Friday, April 26, 2024
Jeremy Daniel Wilson

Jeremy Daniel Wilson – if that is his real name – faces fraud charges in Cambridge and New York. (Photo: NBC New York)

Neighbors of the apartment rented by Jeremiah Asimov-Beckingham on Third Street won’t get a chance to see the wounded veteran and British Airways executive if he returns to Massachusetts from New York. He’ll be in police custody.

Asimov-Beckingham doesn’t exist and isn’t a vet or airline exec, police say, but a career con artist known as Jeremy Daniel Wilson who went right back to work after being released Nov. 19 from a six-year stretch in prison.

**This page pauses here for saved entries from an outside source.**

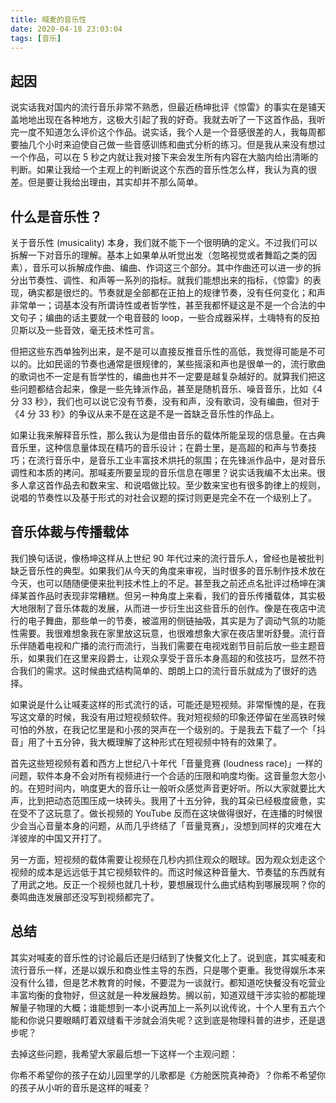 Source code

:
 ```yaml
---
title: 喊麦的音乐性
date: 2020-04-18 23:03:04
tags: [音乐]
---
```


## 起因

说实话我对国内的流行音乐非常不熟悉，但最近杨坤批评《惊雷》的事实在是铺天盖地地出现在各种地方，这极大引起了我的好奇。我就去听了一下这首作品，我听完一度不知道怎么评价这个作品。说实话，我个人是一个音感很差的人，我每周都要抽几个小时来迫使自己做一些音感训练和曲式分析的练习。但是我从来没有想过一个作品，可以在 5 秒之内就让我对接下来会发生所有内容在大脑内给出清晰的判断。如果让我给一个主观上的判断说这个东西的音乐性怎么样，我认为真的很差。但是要让我给出理由，其实却并不那么简单。

## 什么是音乐性？

关于音乐性 (musicality) 本身，我们就不能下一个很明确的定义。不过我们可以拆解一下对音乐的理解。基本上如果单从听觉出发（忽略视觉或者舞蹈之类的因素），音乐可以拆解成作曲、编曲、作词这三个部分。其中作曲还可以进一步的拆分出节奏性、调性、和声等一系列的指标。就我们能想出来的指标，《惊雷》的表现，确实都是很烂的。节奏就是全部都在正拍上的规律节奏，没有任何变化；和声非常单一；词基本没有所谓诗性或者哲学性，甚至我都怀疑这是不是一个合法的中文句子；编曲的话主要就一个电音鼓的 loop，一些合成器采样，土嗨特有的反拍贝斯以及一些音效，毫无技术性可言。

但把这些东西单独列出来，是不是可以直接反推音乐性的高低，我觉得可能是不可以的。比如民谣的节奏也通常是很规律的，某些摇滚和声也是很单一的，流行歌曲的歌词也不一定是有哲学性的，编曲也并不一定要是越复杂越好的。就算我们把这些问题都结合起来，像是一些先锋派作品，甚至是随机音乐、噪音音乐，比如《4 分 33 秒》，我们也可以说它没有节奏，没有和声，没有歌词，没有编曲，但对于《4 分 33 秒》的争议从来不是在这是不是一首缺乏音乐性的作品上。

如果让我来解释音乐性，那么我认为是借由音乐的载体所能呈现的信息量。在古典音乐里，这种信息量体现在精巧的音乐设计；在爵士里，是高超的和声与节奏技巧；在流行音乐中，是音乐工业丰富技术烘托的氛围；在先锋派作品中，是对音乐调性和本质的拷问。那喊麦所要呈现的音乐信息在哪里？说实话我编不太出来。很多人拿这首作品去和数来宝、和说唱做比较。至少数来宝也有很多韵律上的规则，说唱的节奏性以及基于形式的对社会议题的探讨则更是完全不在一个级别上了。

## 音乐体裁与传播载体

我们换句话说，像杨坤这样从上世纪 90 年代过来的流行音乐人，曾经也是被批判缺乏音乐性的典型。如果我们从今天的角度来审视，当时很多的音乐制作技术放在今天，也可以随随便便来批判技术性上的不足。甚至我之前还点名批评过杨坤在演绎某首作品时表现非常糟糕。但另一种角度上来看，我们的音乐传播载体，其实极大地限制了音乐体裁的发展，从而进一步衍生出这些音乐的创作。像是在夜店中流行的电子舞曲，那些单一的节奏，被滥用的侧链抽吸，其实是为了调动气氛的功能性需要。我很难想象我在家里放这玩意，也很难想象大家在夜店里听舒曼。流行音乐伴随着电视和广播的流行而流行，当我们需要在电视戏剧节目前后放一些主题音乐，如果我们在这里来段爵士，让观众享受于音乐本身高超的和弦技巧，显然不符合我们的需求。这时候曲式结构简单的、朗朗上口的流行音乐就成为了很好的选择。

如果说是什么让喊麦这样的形式流行的话，可能还是短视频。非常惭愧的是，在我写这文章的时候，我没有用过短视频软件。我对短视频的印象还停留在坐高铁时候可怕的外放，在我记忆里是和小孩的哭声在一个级别的。于是我去下载了一个「抖音」用了十五分钟，我大概理解了这种形式在短视频中特有的效果了。

首先这些短视频有着和西方上世纪八十年代「音量竞赛 (loudness race)」一样的问题，软件本身不会对所有视频进行一个合适的压限和响度均衡。这音量忽大忽小的。在短时间内，响度更大的音乐让一般听众感觉声音更好听。所以大家就要比大声，比到把动态范围压成一块砖头。我用了十五分钟，我的耳朵已经极度疲惫，实在受不了这玩意了。做长视频的 YouTube 反而在这块做得很好，在连播的时候很少会当心音量本身的问题，从而几乎终结了「音量竞赛」，没想到同样的灾难在大洋彼岸的中国又开打了。

另一方面，短视频的载体需要让视频在几秒内抓住观众的眼球。因为观众划走这个视频的成本是远远低于其它视频软件的。而这时候这种音量大、节奏猛的东西就有了用武之地。反正一个视频也就几十秒，要想展现什么曲式结构到哪展现啊？你的奏鸣曲连发展部还没写到视频都完了。

## 总结

其实对喊麦的音乐性的讨论最后还是归结到了快餐文化上了。说到底，其实喊麦和流行音乐一样，还是以娱乐和商业性主导的东西，只是哪个更重。我觉得娱乐本来没有什么错，但是艺术教育的时候，不要混为一谈就行。都知道吃快餐没有吃营业丰富均衡的食物好，但这就是一种发展趋势。搁以前，知道双缝干涉实验的都能理解量子物理的大概；谁能想到一本小说再加上一系列以讹传讹，十个人里有五六个能和你说只要眼睛盯着双缝看干涉就会消失呢？这到底是物理科普的进步，还是退步呢？

去掉这些问题，我希望大家最后想一下这样一个主观问题：

你希不希望你的孩子在幼儿园里学的儿歌都是《方舱医院真神奇》？你希不希望你的孩子从小听的音乐是这样的喊麦？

Third Street residents might not be the only ones missing “Asimov-Beckingham.” Wilson, 42, also made himself known at the Massachusetts Institute of Technology, where he stole computers and a corporate credit card used to buy U.S. Army uniforms, medals, ribbons and awards, said Jeremy Warnick, director of communications and media relations for Cambridge police. And a Cambridge design company discovered fake checks totaling more than $70,000 had been withdrawn from its account at a city bank.

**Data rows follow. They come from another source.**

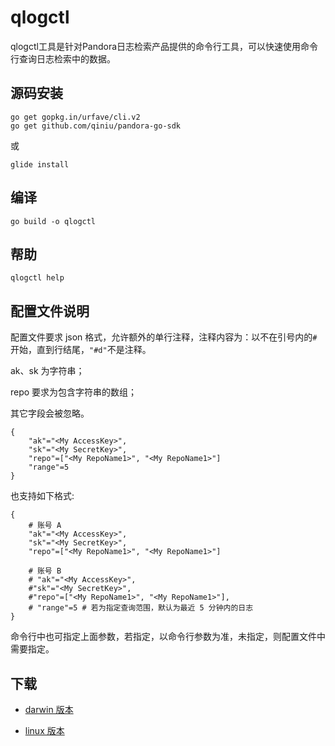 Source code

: # qlogctl

qlogctl工具是针对Pandora日志检索产品提供的命令行工具，可以快速使用命令行查询日志检索中的数据。

## 源码安装
```
go get gopkg.in/urfave/cli.v2
go get github.com/qiniu/pandora-go-sdk
```

或
```
glide install
```

## 编译
```
go build -o qlogctl
```

## 帮助
```
qlogctl help
```

## 配置文件说明
配置文件要求 json 格式，允许额外的单行注释，注释内容为：以不在引号内的`#`开始，直到行结尾，`"#d"`不是注释。

ak、sk 为字符串；

repo 要求为包含字符串的数组；

其它字段会被忽略。
```
{
    "ak"="<My AccessKey>",
    "sk"="<My SecretKey>",
    "repo"=["<My RepoName1>", "<My RepoName1>"]
    "range"=5
}
```
也支持如下格式:
```
{
    # 账号 A
    "ak"="<My AccessKey>",
    "sk"="<My SecretKey>",
    "repo"=["<My RepoName1>", "<My RepoName1>"]

    # 账号 B
    # "ak"="<My AccessKey>",
    #"sk"="<My SecretKey>",
    #"repo"=["<My RepoName1>", "<My RepoName1>"],
    # "range"=5 # 若为指定查询范围，默认为最近 5 分钟内的日志
}
```

命令行中也可指定上面参数，若指定，以命令行参数为准，未指定，则配置文件中需要指定。


## 下载

 * [darwin 版本](http://devtools.qiniu.com/darwin/log/qlogctl_0.1.0)

 * [linux 版本](http://devtools.qiniu.com/linux/log/qlogctl_0.1.0)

There’s also staff at the Boston BMW dealership, where he leased a brand-new X3 crossover worth at least $40,000, police said.

Wilson is accused of pulling similar cons in New York, where he had another apartment. “He was bouncing back and forth between both locations,”  Warnick said.

The one-month corporate lease on the apartment and car was just the start, Deputy Superintendent Steven DeMarco said. “This suspect victimized many unsuspecting businesses in the area.”

But the design firm noticed the withdrawals, leading Cambridge officers led by Detective Michael Logan to the bank where Asimov-Beckingham had opened an account, which led to the BMW dealership. “While at the dealership, detectives with the Cambridge Police received a call from the MIT Police,” who shared information about their own investigation into the laptop and credit card, Warnick said.

Police discovered that Wilson wasn’t just claiming to be a vet; he was also drawing military benefits after filing an application with a local veterans services organization, having provided copies of MRI brain scans of traumatic injuries he claimed he sustained from IED explosions, Warnick said.

Investigators in New York said Wilson told them in a videotaped confession that he “admired” Frank Abagnale, the model for the dashing con artist played by Leonardo DiCaprio in the 2002 movie “Catch Me If You Can,” according to New York media.

But he was caught by being conned himself: On Dec. 31, police in New York found and towed the BMW, telling Wilson they had it because it was evidence in a shooting – a lie meant to get him to deliver himself to police custody, thinking he was picking up the vehicle to drive it home.

When arrested Jan. 4, Wilson was carrying $24,000 in cash from the Cambridge bank, its credit/debit card, the MIT corporate card and a counterfeit California driver’s license, Warnick said.

When he was charged, Wilson – if that is his real name, police say – was wearing a Harvard Law sweatshirt.